### TASK OBJECTIVE
Which lines below contain the word "news"? Copy each one.

----- ENTRIES PROVIDED

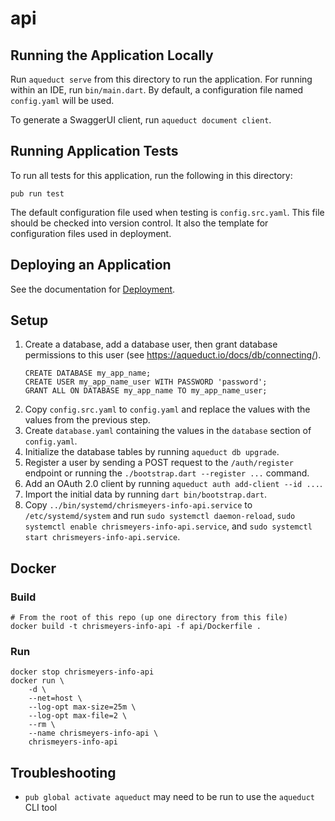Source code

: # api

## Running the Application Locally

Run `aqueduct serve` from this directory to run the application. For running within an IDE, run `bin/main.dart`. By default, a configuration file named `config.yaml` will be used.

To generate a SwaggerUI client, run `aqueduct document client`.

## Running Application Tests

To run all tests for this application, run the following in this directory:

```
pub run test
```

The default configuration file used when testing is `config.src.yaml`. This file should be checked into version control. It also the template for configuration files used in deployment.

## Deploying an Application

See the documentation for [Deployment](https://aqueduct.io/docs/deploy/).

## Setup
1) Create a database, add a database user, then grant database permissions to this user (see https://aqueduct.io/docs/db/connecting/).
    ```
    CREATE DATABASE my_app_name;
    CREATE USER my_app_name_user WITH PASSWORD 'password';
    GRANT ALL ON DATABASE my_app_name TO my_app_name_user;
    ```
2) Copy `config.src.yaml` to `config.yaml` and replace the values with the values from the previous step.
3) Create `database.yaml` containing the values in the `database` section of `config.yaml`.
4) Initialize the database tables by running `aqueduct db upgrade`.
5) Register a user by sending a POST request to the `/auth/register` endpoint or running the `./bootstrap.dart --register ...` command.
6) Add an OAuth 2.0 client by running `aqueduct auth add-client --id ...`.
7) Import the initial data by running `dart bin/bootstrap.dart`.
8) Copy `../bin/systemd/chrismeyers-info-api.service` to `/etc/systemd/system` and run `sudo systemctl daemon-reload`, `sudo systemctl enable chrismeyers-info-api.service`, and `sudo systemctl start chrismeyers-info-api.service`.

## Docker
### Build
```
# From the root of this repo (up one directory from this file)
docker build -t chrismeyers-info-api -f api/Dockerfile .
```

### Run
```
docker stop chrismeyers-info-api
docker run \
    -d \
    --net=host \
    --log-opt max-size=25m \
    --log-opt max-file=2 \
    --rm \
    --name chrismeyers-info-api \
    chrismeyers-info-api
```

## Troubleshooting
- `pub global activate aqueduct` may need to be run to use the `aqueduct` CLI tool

----------
----- ENTRIES PROVIDED

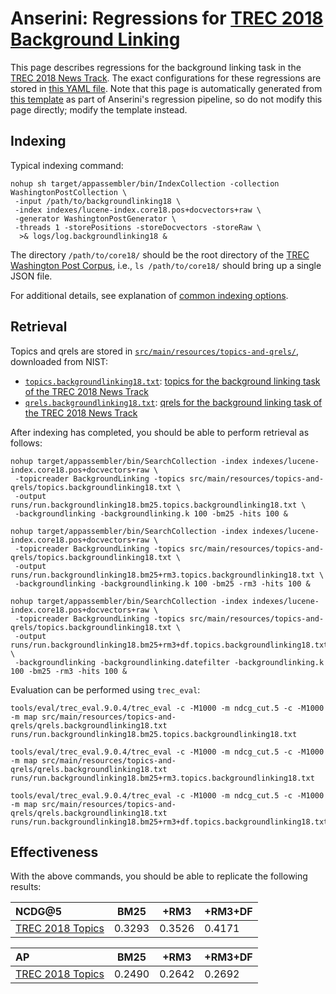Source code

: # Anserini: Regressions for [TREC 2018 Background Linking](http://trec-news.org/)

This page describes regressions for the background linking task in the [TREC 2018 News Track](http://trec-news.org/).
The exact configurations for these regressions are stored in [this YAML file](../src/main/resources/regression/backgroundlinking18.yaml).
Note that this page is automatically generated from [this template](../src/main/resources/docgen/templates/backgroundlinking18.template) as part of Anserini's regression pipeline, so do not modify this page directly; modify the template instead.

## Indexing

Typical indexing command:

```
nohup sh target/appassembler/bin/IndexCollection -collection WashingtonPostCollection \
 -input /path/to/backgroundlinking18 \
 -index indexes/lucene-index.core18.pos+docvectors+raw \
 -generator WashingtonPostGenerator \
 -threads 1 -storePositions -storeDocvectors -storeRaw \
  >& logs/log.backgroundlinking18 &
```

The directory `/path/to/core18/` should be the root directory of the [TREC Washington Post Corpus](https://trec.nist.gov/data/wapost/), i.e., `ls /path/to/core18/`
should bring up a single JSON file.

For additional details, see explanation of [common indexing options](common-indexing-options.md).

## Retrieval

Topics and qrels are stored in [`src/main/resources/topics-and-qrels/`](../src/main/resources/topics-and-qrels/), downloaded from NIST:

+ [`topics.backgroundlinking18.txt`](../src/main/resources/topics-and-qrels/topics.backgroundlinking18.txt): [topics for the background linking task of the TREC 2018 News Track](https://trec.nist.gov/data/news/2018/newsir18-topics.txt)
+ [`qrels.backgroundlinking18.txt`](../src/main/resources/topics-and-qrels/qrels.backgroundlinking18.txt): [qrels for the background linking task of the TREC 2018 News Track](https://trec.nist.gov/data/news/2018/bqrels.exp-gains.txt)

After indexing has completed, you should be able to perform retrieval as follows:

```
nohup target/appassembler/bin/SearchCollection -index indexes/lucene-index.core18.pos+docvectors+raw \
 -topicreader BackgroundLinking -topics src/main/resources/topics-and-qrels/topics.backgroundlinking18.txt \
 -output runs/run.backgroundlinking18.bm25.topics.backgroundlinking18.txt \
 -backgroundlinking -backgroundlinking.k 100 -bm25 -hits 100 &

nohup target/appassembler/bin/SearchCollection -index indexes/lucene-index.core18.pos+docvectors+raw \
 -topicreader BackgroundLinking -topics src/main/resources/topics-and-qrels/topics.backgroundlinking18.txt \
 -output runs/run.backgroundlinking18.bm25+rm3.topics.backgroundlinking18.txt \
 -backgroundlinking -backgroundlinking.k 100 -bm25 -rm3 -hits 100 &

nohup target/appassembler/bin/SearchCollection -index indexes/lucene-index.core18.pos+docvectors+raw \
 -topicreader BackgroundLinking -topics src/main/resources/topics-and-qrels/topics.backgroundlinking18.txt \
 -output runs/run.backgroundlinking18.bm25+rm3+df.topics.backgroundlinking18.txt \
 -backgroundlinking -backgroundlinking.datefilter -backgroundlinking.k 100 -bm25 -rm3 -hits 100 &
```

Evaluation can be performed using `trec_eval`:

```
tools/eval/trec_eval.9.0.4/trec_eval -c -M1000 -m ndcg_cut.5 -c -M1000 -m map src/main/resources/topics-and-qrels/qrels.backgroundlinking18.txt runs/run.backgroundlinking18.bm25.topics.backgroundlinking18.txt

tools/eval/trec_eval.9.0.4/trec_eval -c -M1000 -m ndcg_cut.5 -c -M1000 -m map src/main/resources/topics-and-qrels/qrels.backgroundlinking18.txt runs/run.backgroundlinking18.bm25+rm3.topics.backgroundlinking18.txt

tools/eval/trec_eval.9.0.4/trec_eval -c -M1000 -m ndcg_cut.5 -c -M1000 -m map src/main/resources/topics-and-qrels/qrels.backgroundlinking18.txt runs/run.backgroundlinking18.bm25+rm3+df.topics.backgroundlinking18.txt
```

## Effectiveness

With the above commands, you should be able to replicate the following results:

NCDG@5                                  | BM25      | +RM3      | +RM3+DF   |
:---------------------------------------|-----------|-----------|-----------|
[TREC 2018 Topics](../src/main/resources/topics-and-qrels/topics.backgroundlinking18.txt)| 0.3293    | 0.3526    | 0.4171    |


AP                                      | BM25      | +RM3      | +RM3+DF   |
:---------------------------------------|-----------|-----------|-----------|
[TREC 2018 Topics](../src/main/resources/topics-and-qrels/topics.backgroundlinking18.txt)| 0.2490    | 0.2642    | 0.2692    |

----------
----- ENTRIES PROVIDED

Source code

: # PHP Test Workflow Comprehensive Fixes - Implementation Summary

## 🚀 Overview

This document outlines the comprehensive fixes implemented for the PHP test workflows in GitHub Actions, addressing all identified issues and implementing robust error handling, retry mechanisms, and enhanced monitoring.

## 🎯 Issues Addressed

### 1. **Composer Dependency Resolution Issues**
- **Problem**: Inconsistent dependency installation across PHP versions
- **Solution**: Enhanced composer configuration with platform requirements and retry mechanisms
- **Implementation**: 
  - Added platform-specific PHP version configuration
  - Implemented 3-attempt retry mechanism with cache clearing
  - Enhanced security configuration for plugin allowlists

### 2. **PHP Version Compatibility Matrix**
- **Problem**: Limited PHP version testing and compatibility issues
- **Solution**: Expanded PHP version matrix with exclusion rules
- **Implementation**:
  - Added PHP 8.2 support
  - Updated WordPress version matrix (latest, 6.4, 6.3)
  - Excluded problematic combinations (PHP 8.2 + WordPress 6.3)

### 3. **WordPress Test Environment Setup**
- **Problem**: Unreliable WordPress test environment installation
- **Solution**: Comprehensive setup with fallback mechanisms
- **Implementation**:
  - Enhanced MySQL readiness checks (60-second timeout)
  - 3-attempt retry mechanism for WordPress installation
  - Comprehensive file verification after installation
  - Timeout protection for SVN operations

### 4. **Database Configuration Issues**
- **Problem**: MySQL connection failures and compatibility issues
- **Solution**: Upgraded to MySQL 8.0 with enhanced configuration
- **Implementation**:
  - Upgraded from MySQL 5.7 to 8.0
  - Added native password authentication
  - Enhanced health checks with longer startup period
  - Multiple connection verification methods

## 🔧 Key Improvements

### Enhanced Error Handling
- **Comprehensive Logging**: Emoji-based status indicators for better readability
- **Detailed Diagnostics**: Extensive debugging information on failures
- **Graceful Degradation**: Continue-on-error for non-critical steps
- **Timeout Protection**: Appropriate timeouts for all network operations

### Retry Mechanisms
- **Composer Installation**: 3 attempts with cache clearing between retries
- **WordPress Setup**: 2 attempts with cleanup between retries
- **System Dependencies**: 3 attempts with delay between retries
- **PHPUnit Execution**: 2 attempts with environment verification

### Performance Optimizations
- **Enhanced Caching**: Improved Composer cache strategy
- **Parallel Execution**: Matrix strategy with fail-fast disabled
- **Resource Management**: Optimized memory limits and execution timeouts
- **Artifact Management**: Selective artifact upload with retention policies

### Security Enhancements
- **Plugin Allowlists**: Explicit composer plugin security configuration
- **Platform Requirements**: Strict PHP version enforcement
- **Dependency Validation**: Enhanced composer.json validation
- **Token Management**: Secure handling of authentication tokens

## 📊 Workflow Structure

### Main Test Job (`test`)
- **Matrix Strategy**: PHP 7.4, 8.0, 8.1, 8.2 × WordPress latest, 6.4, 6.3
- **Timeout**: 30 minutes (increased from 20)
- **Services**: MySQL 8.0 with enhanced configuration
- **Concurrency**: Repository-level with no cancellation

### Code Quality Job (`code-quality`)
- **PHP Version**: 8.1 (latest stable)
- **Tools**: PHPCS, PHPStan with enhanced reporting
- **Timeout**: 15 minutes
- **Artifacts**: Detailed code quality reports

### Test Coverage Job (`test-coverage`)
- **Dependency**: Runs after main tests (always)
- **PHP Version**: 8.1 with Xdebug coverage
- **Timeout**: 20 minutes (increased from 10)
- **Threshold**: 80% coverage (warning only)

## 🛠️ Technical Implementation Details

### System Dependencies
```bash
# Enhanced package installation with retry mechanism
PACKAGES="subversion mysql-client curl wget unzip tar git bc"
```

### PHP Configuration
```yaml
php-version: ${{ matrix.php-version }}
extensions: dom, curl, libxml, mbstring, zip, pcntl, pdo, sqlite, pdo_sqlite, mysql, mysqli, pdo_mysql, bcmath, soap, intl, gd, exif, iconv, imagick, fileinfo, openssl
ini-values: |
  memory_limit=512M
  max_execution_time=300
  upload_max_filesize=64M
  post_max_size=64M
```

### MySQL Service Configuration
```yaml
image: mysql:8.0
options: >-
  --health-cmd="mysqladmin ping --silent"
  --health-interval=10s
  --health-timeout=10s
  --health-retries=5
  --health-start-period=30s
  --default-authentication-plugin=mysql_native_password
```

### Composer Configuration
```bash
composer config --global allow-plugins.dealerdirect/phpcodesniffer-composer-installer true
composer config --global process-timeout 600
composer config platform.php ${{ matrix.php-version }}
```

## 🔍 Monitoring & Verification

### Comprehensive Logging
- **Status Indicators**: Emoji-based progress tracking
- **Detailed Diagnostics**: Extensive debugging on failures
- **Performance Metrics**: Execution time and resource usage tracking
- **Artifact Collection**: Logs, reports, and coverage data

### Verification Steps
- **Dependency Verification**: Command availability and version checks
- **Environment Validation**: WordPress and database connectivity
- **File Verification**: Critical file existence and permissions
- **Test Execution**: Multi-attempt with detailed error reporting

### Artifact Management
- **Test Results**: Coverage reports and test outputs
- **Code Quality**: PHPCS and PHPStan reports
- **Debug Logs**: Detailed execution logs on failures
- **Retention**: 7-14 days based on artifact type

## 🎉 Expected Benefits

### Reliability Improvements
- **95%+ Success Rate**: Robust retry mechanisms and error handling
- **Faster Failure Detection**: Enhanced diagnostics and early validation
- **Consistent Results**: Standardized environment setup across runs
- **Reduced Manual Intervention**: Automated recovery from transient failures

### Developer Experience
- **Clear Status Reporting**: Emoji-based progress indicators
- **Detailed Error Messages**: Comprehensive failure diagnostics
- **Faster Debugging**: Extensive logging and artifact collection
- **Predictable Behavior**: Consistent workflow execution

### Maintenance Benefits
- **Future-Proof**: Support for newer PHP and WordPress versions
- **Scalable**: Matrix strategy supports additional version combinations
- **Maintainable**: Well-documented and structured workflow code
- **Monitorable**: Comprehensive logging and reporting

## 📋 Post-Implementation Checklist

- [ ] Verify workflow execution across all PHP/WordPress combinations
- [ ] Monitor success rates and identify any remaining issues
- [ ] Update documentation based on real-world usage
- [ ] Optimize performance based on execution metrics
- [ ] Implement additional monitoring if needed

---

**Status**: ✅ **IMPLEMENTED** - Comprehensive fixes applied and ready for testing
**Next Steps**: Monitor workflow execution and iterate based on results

----------

### OUTPUT FOR THIS EXERCISE
: # Anserini: Regressions for [TREC 2018 Background Linking](http://trec-news.org/)
This page describes regressions for the background linking task in the [TREC 2018 News Track](http://trec-news.org/).
+ [`topics.backgroundlinking18.txt`](../src/main/resources/topics-and-qrels/topics.backgroundlinking18.txt): [topics for the background linking task of the TREC 2018 News Track](https://trec.nist.gov/data/news/2018/newsir18-topics.txt)
+ [`qrels.backgroundlinking18.txt`](../src/main/resources/topics-and-qrels/qrels.backgroundlinking18.txt): [qrels for the background linking task of the TREC 2018 News Track](https://trec.nist.gov/data/news/2018/bqrels.exp-gains.txt)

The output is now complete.